Records from a data collection

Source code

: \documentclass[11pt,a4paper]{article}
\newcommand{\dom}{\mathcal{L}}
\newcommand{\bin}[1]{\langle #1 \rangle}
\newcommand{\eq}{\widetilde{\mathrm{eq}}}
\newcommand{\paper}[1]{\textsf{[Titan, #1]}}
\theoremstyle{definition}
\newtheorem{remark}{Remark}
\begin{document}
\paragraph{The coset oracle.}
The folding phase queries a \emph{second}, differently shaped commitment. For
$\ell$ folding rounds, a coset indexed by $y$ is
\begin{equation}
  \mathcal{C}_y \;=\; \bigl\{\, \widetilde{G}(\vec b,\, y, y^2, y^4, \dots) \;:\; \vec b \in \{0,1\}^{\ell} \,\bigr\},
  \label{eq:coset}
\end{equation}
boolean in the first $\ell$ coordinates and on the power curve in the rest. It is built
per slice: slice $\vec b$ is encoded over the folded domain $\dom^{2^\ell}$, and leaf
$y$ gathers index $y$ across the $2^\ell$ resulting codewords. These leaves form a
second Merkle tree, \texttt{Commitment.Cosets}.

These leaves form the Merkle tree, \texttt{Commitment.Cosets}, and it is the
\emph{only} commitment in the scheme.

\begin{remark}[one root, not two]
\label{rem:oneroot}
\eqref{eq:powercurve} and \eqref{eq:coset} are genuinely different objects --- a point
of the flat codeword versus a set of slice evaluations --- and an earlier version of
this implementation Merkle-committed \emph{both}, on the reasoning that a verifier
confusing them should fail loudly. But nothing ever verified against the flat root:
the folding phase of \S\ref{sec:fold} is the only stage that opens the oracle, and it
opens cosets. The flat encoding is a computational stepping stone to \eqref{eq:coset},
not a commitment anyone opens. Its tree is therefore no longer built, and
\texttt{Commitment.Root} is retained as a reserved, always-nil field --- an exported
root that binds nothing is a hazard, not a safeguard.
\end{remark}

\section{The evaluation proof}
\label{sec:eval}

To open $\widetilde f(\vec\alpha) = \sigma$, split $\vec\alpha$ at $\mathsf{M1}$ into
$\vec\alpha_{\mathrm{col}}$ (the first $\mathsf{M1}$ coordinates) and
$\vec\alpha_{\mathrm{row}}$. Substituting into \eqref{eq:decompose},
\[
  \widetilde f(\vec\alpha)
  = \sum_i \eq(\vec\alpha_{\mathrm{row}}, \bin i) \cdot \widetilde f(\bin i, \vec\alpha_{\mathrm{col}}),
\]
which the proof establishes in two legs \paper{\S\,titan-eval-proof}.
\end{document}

▶ Task details
Retype the records above, but only those lines that fall between the line containing "in the scheme." and the line containing "this implementation Merkle-committed", with both of those lines included, exactly as written.

▶ Task answer
\emph{only} commitment in the scheme.

\begin{remark}[one root, not two]
\label{rem:oneroot}
\eqref{eq:powercurve} and \eqref{eq:coset} are genuinely different objects --- a point
of the flat codeword versus a set of slice evaluations --- and an earlier version of
this implementation Merkle-committed \emph{both}, on the reasoning that a verifier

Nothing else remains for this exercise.